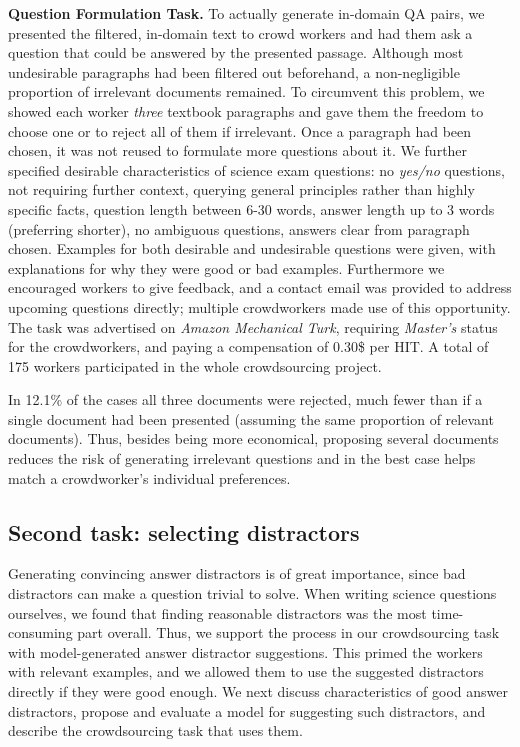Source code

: \textbf{Question Formulation Task.} To actually generate in-domain QA pairs, we presented the filtered, in-domain text to crowd workers and had them ask a question that could be answered by the presented passage. Although most undesirable paragraphs had been filtered out beforehand, a non-negligible proportion of irrelevant documents remained. To circumvent this problem, we showed each worker \emph{three} textbook paragraphs and gave them the freedom to choose one or to reject all of them if irrelevant. Once a paragraph had been chosen, it was not reused to formulate more questions about it. We further specified desirable characteristics of science exam questions: no \emph{yes/no} questions, not requiring further context, querying general principles rather than highly specific facts, question length between 6-30 words, answer length up to 3 words (preferring shorter), no ambiguous questions, answers clear from paragraph chosen. Examples for both desirable and undesirable questions were given, with explanations for why they were good or bad examples. Furthermore we encouraged workers to give feedback, and a contact email was provided to address upcoming questions directly; multiple crowdworkers made use of this opportunity. The task was advertised on \emph{Amazon Mechanical Turk}, requiring \emph{Master's} status for the crowdworkers, and paying a compensation of 0.30\$ per HIT. A total of 175 workers participated in the whole crowdsourcing project. 

In 12.1\% of the cases all three documents were rejected, much fewer than if a single document had been presented (assuming the same proportion of relevant documents). Thus, besides being more economical, proposing several documents reduces the risk of generating irrelevant questions and in the best case helps match a crowdworker's individual preferences.

\subsection{Second task: selecting distractors}

Generating convincing answer distractors is of great importance, since bad distractors can make a question trivial to solve. When writing science questions ourselves, we found that finding reasonable distractors was the most time-consuming part overall.  Thus, we support the process in our crowdsourcing task with model-generated answer distractor suggestions. This primed the workers with relevant examples, and we allowed them to use the suggested distractors directly if they were good enough. We next discuss characteristics of good answer distractors, propose and evaluate a model for suggesting such distractors, and describe the crowdsourcing task that uses them.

BRIEF —
Repeat the entries faithfully. Any picture gets left out.

EXERCISE RESULT —
Source code

: \textbf{Question Formulation Task.} To actually generate in-domain QA pairs, we presented the filtered, in-domain text to crowd workers and had them ask a question that could be answered by the presented passage. Although most undesirable paragraphs had been filtered out beforehand, a non-negligible proportion of irrelevant documents remained. To circumvent this problem, we showed each worker \emph{three} textbook paragraphs and gave them the freedom to choose one or to reject all of them if irrelevant. Once a paragraph had been chosen, it was not reused to formulate more questions about it. We further specified desirable characteristics of science exam questions: no \emph{yes/no} questions, not requiring further context, querying general principles rather than highly specific facts, question length between 6-30 words, answer length up to 3 words (preferring shorter), no ambiguous questions, answers clear from paragraph chosen. Examples for both desirable and undesirable questions were given, with explanations for why they were good or bad examples. Furthermore we encouraged workers to give feedback, and a contact email was provided to address upcoming questions directly; multiple crowdworkers made use of this opportunity. The task was advertised on \emph{Amazon Mechanical Turk}, requiring \emph{Master's} status for the crowdworkers, and paying a compensation of 0.30\$ per HIT. A total of 175 workers participated in the whole crowdsourcing project. 

In 12.1\% of the cases all three documents were rejected, much fewer than if a single document had been presented (assuming the same proportion of relevant documents). Thus, besides being more economical, proposing several documents reduces the risk of generating irrelevant questions and in the best case helps match a crowdworker's individual preferences.

\subsection{Second task: selecting distractors}

Generating convincing answer distractors is of great importance, since bad distractors can make a question trivial to solve. When writing science questions ourselves, we found that finding reasonable distractors was the most time-consuming part overall.  Thus, we support the process in our crowdsourcing task with model-generated answer distractor suggestions. This primed the workers with relevant examples, and we allowed them to use the suggested distractors directly if they were good enough. We next discuss characteristics of good answer distractors, propose and evaluate a model for suggesting such distractors, and describe the crowdsourcing task that uses them.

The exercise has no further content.